During the early years of 20th century aviation, it became apparent that the ability to maintaining human life and function at high altitude was only one of many human factors challenges associated with pow­ered flight. Aviation received its first big technological boost during the World War I years of 1914-1918.[303] Accompanying this advancement was a new set of human-related problems associated with flight.[304] As a result of the massive, nearly overnight wartime buildup, there were suddenly tens of thousands of newly trained pilots worldwide, flying on a daily basis in aircraft far more advanced than anyone had ever imagined pos­sible. In the latter stages of the war, aeronautical know-how had become so sophisticated that aircraft capabilities had surpassed that of their human operators. These Great War pilots, flying open-cockpit aircraft capable of altitudes occasionally exceeding 20,000 feet, began to routinely suffer from altitude sickness and frostbite.[305] They were also experiencing pressure-induced ear, sinus, and dental pain, as well as motion sickness and vertigo.[306] In addition, these early open-cockpit pilots endured the effects of ear-shattering noise, severe vibration, noxious engine fumes, extreme acceleration or gravitational g forces, and a constant hurricane – force wind blast to their faces.[307] And as if these physical challenges were not bad enough, these early pilots also suffered devastating injuries from crashes in aircraft unequipped with practically any basic safety features.[308] Less obvious, but still a very real human problem, these early high fly­ers were exhibiting an array of psychological problems, to which these stresses undoubtedly contributed.[309] Indeed, though proof of the human limitations in flying during this period was hardly needed, the British found early in the war that only 2 percent of aviation fatalities came at the hands of the enemy, while 90 percent were attributed to pilot defi­ciencies; the remainder came from structural and engine failure, and a variety of lesser causes.[310] By the end of World War I, it was painfully apparent to flight surgeons, psychologists, aircraft designers, and engi­neers that much additional work was needed to improve the human – machine interface associated with piloted flight.
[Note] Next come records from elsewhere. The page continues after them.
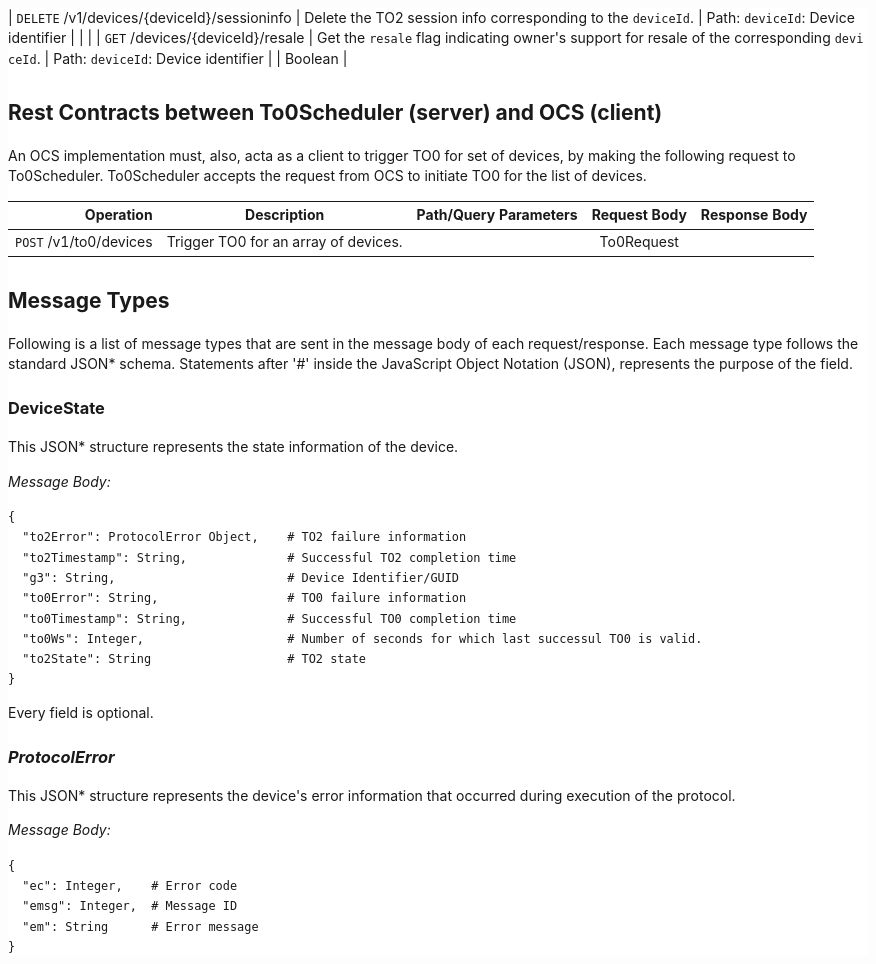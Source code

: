 | `DELETE` /v1/devices/{deviceId}/sessioninfo  | Delete the TO2 session info corresponding to the `deviceId`.   | Path: `deviceId`: Device identifier |               |               |
| `GET` /devices/{deviceId}/resale  | Get the `resale` flag indicating owner's support for resale of the corresponding `deviceId`.   | Path: `deviceId`: Device identifier |               |    Boolean    |

## Rest Contracts between To0Scheduler (server) and OCS (client)

An OCS implementation must, also, acta as a client to trigger TO0 for set of devices, by making the following request to To0Scheduler. To0Scheduler accepts the request from OCS to initiate TO0 for the list of devices.

| Operation                               | Description                                                  | Path/Query Parameters                    | Request Body  | Response Body |
| ---------------------------------------:|:------------------------------------------------------------:|:----------------------------------------:|:-------------:|--------------:|
| `POST` /v1/to0/devices                  | Trigger TO0 for an array of devices.                         |                                          | To0Request    |               |


## Message Types

Following is a list of message types that are sent in the message body of each request/response. Each message type follows the standard JSON* schema. Statements after '#' inside the JavaScript Object Notation (JSON), represents the purpose of the field.

### DeviceState
This JSON* structure represents the state information of the device.

*Message Body:*
```
{
  "to2Error": ProtocolError Object,    # TO2 failure information
  "to2Timestamp": String,              # Successful TO2 completion time
  "g3": String,                        # Device Identifier/GUID
  "to0Error": String,                  # TO0 failure information
  "to0Timestamp": String,              # Successful TO0 completion time
  "to0Ws": Integer,                    # Number of seconds for which last successul TO0 is valid.
  "to2State": String                   # TO2 state
}
```
Every field is optional.


### *ProtocolError*
This JSON* structure represents the device's error information that occurred during execution of the protocol.

*Message Body:*
```
{
  "ec": Integer,    # Error code
  "emsg": Integer,  # Message ID
  "em": String      # Error message
}
```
Because of the many flight-related medical problems observed in air­men during the Great War, much of the human factors research accom­plished during the following two decades leading to the Second World War focused largely on the aeromedical aspects of flight. Flight surgeons, physiologists, engineers, and other professionals of this period devoted themselves to developing better life-support equipment and other pro­tective gear to improve safety and efficiency during flight operations. Great emphasis was also placed on improving pilot selection.[311]

Of particular note during the interwar period of the 1920s and 1930s were several piloted high-altitude balloon flights conducted to further investigate conditions in the upper part of the Earth’s atmosphere known as the stratosphere. Perhaps the most ambitious and fruitful of these was the 1935 joint U. S. Army Air Corps/National Geographic Society flight that lifted off from a South Dakota Black Hills natural geological depression known as the "Stratobowl.” The two Air Corps officers, riding in a sealed metal gondola—much like a future space capsule—with a virtual labora­tory full of scientific monitoring equipment, traveled to a record altitude of 72,395 feet.[312] Little did they know it at the time, but the data they col­lected while aloft would be put to good use decades later by human factors scientists in the piloted space program. This included information about cosmic rays, the distribution of ozone in the upper atmosphere, and the spectra and brightness of sun and sky, as well as the chemical composition, electrical conductivity, and living spore content of the air at that altitude.[313]

Although the U. S. Army Air Corps and Navy conducted the bulk of the human factors research during this interwar period of the 1920s and 1930s, another important contributor was the National Advisory Committee for Aeronautics (NACA). Established in 1915, the NACA was actively engaged in a variety of aeronautical research for more than 40 years. Starting only with a miniscule $5,000 budget and an ambitious mission to "direct and conduct research and experimentation in aero­nautics, with a view to their practical solution,”[314] the NACA became one of this country’s leading aeronautical research agencies and remained so up until its replacement in 1958 by the newly established space agency NASA. The work that the NACA accomplished during this era in design engineering and life-support systems, in cooperation with the U. S. mil­itary and other agencies and institutions, contributed greatly to infor­mation and technology that would become vital to the piloted space program, still decades—and another World War—in the future.[315]